If anything, the survey data shows that cloud adoption has moved to a point of maturity in which customers are surer of their needs and more confident that the public cloud model is the right vehicle to meet many of those needs. This is a far cry from a year ago when the leading question was still “What is the cloud?”
In fact, the cloud crosses the globe as a unifying strategic initiative, unlike any other technology Thibodeaux has seen in his decades in the industry, he said.
Our understanding of the cloud has matured, but we are far from nailing down best practices, the main reason being that the cloud has too many moving parts — not to mention players.
“The beautiful part of the cloud is that the technical challenges are not the critical part of the effort.” That’s Jason Lee of consulting firm MavenWave Partners talking about his firm’s rationale for focusing on cloud-based computing solutions — and deciding to partner with Microsoft’s arch enemy. I spoke with him for my story this week about going Google. A cloud believer, he also realizes that the 100% Web proposition is a big change for most enterprises — and “mistakes are made.”
If your company is considering using Google enterprise apps — whether it’s a wholesale adoption or (more likely) just for certain employee groups — here is Lee’s framework for converting. Based on his experience with clients that have made the transition to Google Apps (and on a whole lot of bad Lotus Notes implementations in a past life), the framework has three main steps. And here is the clincher, CIOs: Your organization needs to fund conversion through all three steps, for multiple years. Even though going Google is cheap, it’s not free.
1. Commit. Remember why those ERP and CRM implementations went bad? In one respect, going Google is no different: There’s some heavy politics with changing big applications. Email and messaging touch everybody. The commitment to converting to Google Apps has to be top-down. “Or it won’t be adopted,” Lee said. You need a clear business case for the transition, a funding strategy that spans multiple years, and champions.

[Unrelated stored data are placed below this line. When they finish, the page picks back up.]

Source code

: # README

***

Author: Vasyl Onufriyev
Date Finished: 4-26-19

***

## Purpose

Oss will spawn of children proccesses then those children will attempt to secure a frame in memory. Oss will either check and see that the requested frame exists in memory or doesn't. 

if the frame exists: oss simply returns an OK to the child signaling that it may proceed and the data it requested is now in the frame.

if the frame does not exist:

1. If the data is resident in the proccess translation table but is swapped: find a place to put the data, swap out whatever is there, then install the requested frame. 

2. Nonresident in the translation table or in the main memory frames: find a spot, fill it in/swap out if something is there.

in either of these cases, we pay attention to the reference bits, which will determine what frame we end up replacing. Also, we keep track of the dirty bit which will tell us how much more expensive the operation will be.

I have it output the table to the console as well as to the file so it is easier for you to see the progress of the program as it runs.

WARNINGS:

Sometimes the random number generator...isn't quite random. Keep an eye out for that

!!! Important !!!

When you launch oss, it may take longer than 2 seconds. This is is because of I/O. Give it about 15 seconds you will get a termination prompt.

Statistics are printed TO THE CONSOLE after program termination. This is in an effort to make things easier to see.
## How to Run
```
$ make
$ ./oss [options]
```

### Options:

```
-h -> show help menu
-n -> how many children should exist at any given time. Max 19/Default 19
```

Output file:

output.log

2. Enable. How you get the base Google platform out to the enterprise will vary with the scope of the implementation, of course, but converting users to the base capabilities of the system shouldn’t take longer than two to four months, Lee said. You need clear requirements for what the system is intended to do — down to the details. Google has a big leg-up on collaboration, but don’t assume users know how to use the platform.
“There should be an active and aggressive change management program that gives users every opportunity through every channel to understand how to use the new platform,” Lee said. Good project leadership and management are critical to going Google. Consider appointing a daily Google advocate.
3. Collaborate. Once you have converted people to the base platform and they are using it for everyday communications, look for pain-points in manual business processes, and use the Google platform to automate them. Start with stuff that’s easy to fix — or, as Lee put it, the “low value-adds” (for example, a travel approval process that was manual). MavenWave client Journal Communications Inc. of Milwaukee is automating its copy-approval process, as it moves its 27,000 employees to Google Apps.
The long-term aim of going Google is quantifiable improvements in productivity. “Small, new collaboration sites, incremental in nature, will have a big impact when put together,” Lee said. In the first three to six months, IT should be integrating the Google platform with core business processes and systems.
To realize those gains, the ideal situation is to have the majority of users on the platform. “Going half-in is tough,” Lee said. If the whole population is not going Google, segment the user groups that interact the most, and build solutions that will make them more productive.